Because GDP is calculated by adding consumption, investment, net exports, and government spending, "we can break down GDP growth into the individual contributions from each of these components," explained Patrick Higgins, the Atlanta Fed senior economist who developed the GDPNow model. Unlike most publicly available, real-time forecasts, GDPNow does this breakdown before the official release.

Each time new data—say, existing home sales or employment figures—are released, the model updates its forecast of GDP growth or contraction.
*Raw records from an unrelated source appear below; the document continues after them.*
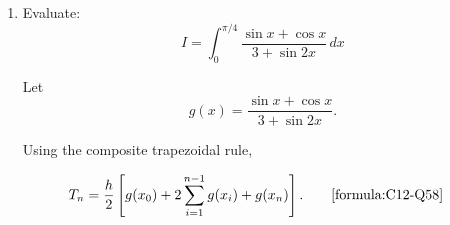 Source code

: \begin{enumerate}[label=\thesubsection.\arabic*, ref=\thesubsection.\theenumi]
Let
\[
f(x)=\frac{\cos^2 x}{1+3\sin^2 x}.
\]

Using the composite trapezoidal rule,

\begin{align*}
    T_n &= \frac{h}{2}\left[
    f(x_0)+2\sum_{i=1}^{n-1}f(x_i)+f(x_n)
    \right].
    \tag*{\eqref{formula:C12-Q58}}
\end{align*}

Taking $n=4$,

\[
h=\frac{\pi/2-0}{4}=\frac{\pi}{8}.
\]

The function values are

\[
\begin{array}{c|c}
x_i & f(x_i)\\ \hline
0 & 1.000000\\
\pi/8 & 0.593017\\
\pi/4 & 0.200000\\
3\pi/8 & 0.041129\\
\pi/2 & 0.000000
\end{array}
\]

Therefore,

\begin{align*}
    T_4 &= \frac{\pi}{8}\left[
    \frac12(1)+0.593017+0.200000
    +0.041129+\frac12(0)\right]\\
    &= 0.523918.
\end{align*}

    The following code verifies the solution.

    \begin{lstlisting}[frame=single, basicstyle=\rmfamily, escapeinside={(*@}{@*)}]
(*@\makebox[\dimexpr\linewidth-2\fboxsep-2\fboxrule\relax][c]{12/codes/Q61.py}@*)
    \end{lstlisting}


\item
\label{question:C12-Q59}
\label{question-short:C12-Q59} Evaluate:
\[
I=\int_0^{\pi/4}
\frac{\sin x+\cos x}{3+\sin 2x}\,dx
\]

\par
\smallskip
\solution

Let
\[
g(x)=\frac{\sin x+\cos x}{3+\sin 2x}.
\]

Using the composite trapezoidal rule,

\begin{align*}
    T_n &= \frac{h}{2}\left[
    g(x_0)+2\sum_{i=1}^{n-1}g(x_i)+g(x_n)
    \right].
    \tag*{\eqref{formula:C12-Q58}}
\end{align*}


\end{enumerate}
As more economic statistics are released during the month, the GDPNow forecast generally becomes more accurate, although the forecasting error can still be substantial just before the federal government releases its "advance" GDP estimate.

"Over the past four years, GDPNow has been slightly less accurate in predicting real GDP growth than the consensus estimate of professional forecasters. But it's pretty close," said Higgins, who added that the GDPNow tool was used in-house for a few years at the Atlanta Fed before its public unveiling. This year, GDPNow forecasts for the first and second quarters "essentially nailed it," he added.

The most recent GDPNow forecast on September 28 predicted 1.8 percent growth in the third quarter of 2014, up from 1.4 percent four days earlier.

Want to keep track of the forecasts as they're updated? Sign up for e-mail updates each time new figures are released.

GDPNow is part of a suite of tools designed to help people relate economic concepts to their everyday lives. Many of these tools were initially designed for monetary policy deliberations and have since made their way to the Atlanta Fed's website, where they are available to anyone who wants to play "armchair economist."